My first memory of Kevin takes me back to the Spring of 1989 at Indiana Wesleyan University (IWU). I had just turned twenty and was a recent transfer from DePauw University. It was such an odd time for me, having spent almost an entire semester at home after a false start to my sophomore year at DePauw and now at a school affiliated with the church of my upbringing. It was a school that I’d visited on a few occasions in High School for special recruiting weekends with my church Youth Group but had never seriously considered as a college choice in my search for greater independence. My initial enthusiasm for pursuing a career in medicine was beginning to wane with nothing definite to replace it and I felt not a little lost and adrift. It was during this melancholy time that I first encountered Kevin McCarty.
“Encounter” might not be quite the right word, maybe “glimpsed” is more accurate. It was evening time and I was walking along a sidewalk on my way to the library to do a little studying (or was it a night class?). As I passed under the branches of a tree I heard a peculiar whizzing-whirring noise coming from up ahead near the library. I looked up and saw by the light of a street lamp someone approaching on a bike, but not just any bike. It was an adult tricycle, like the ones I’d seen as a kid ridden by old people with the basket on back. I quickly stepped off the sidewalk and deeper into the shadows of the tree. He was coming at quite a clip and did not see me, but what a magnificently weird wonder to behold! He had on a long trench coat whose tales were flapping wildly behind him as he whizzed by oblivious of my presence, like a phantom flitting through the night going who knows where.

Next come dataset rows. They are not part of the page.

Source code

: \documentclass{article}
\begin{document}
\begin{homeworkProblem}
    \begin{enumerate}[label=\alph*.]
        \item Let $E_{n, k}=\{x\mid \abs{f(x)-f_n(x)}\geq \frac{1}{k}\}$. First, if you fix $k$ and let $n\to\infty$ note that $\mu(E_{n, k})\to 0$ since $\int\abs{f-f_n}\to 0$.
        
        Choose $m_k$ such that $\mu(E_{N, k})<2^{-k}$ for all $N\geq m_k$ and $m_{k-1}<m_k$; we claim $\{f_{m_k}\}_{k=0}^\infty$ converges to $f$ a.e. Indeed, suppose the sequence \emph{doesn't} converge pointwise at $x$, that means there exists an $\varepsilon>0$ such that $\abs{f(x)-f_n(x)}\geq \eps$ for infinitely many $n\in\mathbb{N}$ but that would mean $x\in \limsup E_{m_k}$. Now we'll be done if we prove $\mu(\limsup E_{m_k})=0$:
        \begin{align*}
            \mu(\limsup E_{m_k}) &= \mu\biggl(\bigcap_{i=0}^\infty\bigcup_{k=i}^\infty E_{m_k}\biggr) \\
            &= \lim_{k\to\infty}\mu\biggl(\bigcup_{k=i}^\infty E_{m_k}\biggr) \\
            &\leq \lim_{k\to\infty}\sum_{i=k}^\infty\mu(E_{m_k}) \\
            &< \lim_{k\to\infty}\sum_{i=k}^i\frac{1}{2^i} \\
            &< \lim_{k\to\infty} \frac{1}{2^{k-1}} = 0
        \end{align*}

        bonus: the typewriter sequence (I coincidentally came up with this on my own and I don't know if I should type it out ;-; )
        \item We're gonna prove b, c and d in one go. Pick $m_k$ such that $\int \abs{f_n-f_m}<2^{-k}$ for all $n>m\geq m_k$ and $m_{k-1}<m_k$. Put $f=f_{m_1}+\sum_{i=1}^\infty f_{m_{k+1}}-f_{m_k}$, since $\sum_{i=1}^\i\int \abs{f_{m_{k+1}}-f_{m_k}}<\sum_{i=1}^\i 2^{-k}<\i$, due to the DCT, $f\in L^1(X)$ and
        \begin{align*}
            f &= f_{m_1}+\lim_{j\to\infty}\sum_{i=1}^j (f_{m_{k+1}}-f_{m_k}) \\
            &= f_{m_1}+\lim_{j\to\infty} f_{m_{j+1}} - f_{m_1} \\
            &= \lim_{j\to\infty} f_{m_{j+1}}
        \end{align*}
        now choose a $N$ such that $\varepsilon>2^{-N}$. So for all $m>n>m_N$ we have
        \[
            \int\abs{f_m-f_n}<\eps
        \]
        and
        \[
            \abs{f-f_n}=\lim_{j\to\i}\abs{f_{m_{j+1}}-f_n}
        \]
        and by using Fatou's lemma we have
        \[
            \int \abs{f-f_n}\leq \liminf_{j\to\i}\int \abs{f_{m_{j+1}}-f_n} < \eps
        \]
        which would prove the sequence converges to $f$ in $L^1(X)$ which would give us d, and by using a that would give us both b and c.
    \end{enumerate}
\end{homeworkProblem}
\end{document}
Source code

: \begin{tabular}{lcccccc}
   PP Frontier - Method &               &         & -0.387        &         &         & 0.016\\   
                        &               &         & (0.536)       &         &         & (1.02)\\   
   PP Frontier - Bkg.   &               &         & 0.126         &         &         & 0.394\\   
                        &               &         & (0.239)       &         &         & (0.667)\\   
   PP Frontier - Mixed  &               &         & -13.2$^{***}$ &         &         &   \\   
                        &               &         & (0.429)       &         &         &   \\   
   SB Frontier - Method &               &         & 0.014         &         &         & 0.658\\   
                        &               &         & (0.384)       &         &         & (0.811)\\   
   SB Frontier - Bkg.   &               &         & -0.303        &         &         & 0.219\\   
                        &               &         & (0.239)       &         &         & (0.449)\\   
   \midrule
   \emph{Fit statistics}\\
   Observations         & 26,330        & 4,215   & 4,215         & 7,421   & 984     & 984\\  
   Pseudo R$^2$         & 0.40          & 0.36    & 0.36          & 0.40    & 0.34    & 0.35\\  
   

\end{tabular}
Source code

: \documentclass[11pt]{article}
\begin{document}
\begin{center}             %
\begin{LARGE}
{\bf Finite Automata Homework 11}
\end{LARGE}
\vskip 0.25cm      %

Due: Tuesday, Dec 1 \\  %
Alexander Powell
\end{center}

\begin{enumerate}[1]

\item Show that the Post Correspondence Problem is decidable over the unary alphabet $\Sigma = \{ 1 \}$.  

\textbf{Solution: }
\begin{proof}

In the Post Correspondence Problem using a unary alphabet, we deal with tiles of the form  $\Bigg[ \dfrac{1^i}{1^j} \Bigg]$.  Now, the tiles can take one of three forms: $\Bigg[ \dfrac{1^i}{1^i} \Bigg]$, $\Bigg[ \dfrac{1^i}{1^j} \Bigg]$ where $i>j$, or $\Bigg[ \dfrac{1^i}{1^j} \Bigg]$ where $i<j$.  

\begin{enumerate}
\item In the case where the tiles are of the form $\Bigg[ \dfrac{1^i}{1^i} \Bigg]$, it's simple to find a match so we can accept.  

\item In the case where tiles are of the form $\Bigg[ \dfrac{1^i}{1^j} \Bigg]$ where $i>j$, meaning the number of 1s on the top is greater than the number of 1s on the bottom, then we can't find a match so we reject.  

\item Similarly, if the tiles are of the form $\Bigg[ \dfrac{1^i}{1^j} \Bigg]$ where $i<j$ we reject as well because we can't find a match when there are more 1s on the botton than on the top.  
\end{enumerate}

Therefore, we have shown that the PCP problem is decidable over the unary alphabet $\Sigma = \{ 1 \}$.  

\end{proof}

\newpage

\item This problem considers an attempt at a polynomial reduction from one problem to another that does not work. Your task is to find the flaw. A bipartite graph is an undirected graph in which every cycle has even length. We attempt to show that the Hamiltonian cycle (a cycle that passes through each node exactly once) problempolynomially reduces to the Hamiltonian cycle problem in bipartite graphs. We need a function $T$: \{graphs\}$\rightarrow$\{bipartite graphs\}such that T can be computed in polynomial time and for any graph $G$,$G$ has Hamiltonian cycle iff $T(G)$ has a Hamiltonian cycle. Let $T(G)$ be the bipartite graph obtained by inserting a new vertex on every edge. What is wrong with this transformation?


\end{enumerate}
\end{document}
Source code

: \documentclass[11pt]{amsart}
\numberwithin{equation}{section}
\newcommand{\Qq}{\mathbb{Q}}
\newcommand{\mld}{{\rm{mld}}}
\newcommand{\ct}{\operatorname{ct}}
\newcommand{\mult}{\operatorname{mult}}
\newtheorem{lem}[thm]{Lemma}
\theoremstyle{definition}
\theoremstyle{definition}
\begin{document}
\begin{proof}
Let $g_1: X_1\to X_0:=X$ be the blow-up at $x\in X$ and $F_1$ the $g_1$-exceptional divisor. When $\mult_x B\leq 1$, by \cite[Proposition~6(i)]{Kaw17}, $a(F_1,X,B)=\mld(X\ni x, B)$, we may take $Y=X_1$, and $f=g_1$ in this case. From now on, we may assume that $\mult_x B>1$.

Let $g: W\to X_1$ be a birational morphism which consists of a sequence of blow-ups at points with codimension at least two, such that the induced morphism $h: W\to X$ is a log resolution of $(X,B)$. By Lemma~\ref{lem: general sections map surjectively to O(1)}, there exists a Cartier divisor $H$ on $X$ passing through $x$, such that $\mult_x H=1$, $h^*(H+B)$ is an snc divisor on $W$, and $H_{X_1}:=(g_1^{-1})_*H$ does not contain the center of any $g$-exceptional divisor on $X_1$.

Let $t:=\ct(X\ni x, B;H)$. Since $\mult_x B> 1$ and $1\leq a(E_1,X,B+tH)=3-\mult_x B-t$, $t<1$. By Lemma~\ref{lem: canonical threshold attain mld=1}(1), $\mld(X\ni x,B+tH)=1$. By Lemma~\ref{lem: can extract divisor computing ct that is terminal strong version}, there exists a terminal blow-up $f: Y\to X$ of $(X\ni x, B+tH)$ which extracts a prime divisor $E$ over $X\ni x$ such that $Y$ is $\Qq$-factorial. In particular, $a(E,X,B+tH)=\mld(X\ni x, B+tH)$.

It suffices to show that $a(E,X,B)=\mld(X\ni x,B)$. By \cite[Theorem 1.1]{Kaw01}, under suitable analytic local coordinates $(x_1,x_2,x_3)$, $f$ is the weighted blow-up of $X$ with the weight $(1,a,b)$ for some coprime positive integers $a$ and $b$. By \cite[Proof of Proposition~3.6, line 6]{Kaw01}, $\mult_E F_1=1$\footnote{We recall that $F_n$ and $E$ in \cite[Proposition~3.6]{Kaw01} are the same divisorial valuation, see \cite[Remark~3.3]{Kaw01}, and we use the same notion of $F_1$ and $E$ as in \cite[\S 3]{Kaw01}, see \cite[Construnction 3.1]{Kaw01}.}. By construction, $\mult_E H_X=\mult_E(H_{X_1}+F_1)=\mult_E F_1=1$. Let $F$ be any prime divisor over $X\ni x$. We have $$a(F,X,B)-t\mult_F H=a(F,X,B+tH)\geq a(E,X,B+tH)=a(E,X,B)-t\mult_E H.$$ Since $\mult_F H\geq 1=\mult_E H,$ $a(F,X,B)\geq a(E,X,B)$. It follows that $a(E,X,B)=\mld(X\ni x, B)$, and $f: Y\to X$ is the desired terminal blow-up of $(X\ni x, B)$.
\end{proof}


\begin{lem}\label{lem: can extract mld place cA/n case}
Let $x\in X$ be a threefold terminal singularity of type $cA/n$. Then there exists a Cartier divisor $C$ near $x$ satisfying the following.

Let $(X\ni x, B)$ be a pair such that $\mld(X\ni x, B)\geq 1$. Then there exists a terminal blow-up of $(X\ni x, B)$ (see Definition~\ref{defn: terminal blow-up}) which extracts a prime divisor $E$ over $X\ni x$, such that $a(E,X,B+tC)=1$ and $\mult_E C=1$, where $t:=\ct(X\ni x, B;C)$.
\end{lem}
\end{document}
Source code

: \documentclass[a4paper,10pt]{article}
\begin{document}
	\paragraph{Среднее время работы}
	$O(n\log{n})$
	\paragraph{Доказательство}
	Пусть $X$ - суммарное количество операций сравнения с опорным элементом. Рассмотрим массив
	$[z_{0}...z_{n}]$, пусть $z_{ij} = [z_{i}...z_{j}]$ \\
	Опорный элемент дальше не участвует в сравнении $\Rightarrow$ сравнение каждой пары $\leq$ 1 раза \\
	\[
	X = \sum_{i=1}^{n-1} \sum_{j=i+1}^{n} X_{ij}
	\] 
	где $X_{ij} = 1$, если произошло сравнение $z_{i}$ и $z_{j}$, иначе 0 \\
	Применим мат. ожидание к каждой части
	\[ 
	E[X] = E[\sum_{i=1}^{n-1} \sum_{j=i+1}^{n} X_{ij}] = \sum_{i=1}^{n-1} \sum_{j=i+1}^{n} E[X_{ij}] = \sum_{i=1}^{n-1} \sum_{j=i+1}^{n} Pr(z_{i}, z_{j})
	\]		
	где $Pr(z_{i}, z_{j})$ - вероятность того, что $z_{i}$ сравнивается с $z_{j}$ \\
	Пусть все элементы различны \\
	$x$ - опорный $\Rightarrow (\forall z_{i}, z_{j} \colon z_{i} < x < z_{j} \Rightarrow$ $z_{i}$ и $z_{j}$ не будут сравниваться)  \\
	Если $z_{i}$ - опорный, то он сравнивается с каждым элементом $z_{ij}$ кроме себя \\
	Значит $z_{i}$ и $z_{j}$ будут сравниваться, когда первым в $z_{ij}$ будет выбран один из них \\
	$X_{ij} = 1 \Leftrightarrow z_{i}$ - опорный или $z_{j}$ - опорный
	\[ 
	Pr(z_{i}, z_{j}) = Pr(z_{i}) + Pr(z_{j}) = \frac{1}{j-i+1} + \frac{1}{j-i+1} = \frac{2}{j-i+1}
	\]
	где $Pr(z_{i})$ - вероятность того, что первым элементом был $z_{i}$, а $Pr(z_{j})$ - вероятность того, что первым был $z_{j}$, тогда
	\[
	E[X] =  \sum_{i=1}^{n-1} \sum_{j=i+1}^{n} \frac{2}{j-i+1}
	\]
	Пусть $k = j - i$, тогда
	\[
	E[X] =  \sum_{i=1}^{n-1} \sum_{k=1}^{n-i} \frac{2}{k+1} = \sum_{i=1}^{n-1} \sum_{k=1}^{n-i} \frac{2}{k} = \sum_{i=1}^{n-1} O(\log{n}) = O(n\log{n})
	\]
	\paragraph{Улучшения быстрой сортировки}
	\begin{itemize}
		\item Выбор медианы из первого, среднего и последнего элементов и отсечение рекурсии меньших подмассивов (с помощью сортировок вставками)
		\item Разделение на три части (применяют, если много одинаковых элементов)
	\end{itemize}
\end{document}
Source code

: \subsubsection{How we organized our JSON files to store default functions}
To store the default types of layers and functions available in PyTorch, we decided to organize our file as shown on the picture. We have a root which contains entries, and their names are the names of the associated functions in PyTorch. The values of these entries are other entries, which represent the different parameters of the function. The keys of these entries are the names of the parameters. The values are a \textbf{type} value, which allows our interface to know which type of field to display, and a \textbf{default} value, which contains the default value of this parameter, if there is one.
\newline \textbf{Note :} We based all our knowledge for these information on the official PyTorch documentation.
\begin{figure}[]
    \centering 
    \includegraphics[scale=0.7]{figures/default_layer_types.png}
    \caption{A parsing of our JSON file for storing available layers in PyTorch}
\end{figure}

I did not see much of Kevin the rest of that year and he remained in my mind just a tall oddly shaped man with very thick glasses that would occasionally materialize somewhere on campus. It was not until the Spring of 1990 when I’d changed my major to History/Political Science that I began to see him more often due to his attending Dr. Martin’s classes. Dr. Glenn Martin was a professor who I had become more and more captivated with over the Fall of 1989 mainly due to the fact I’d begun making friends with people who had come to IWU specifically to study with him. I began attending his Sunday morning class at College Church and was hooked. This was my “intellectual awakening”, an opening of my mind to new ways of thinking and a seminal college experience. It is also what initially bound Kevin and me together and provided a kind of context for the development of our friendship.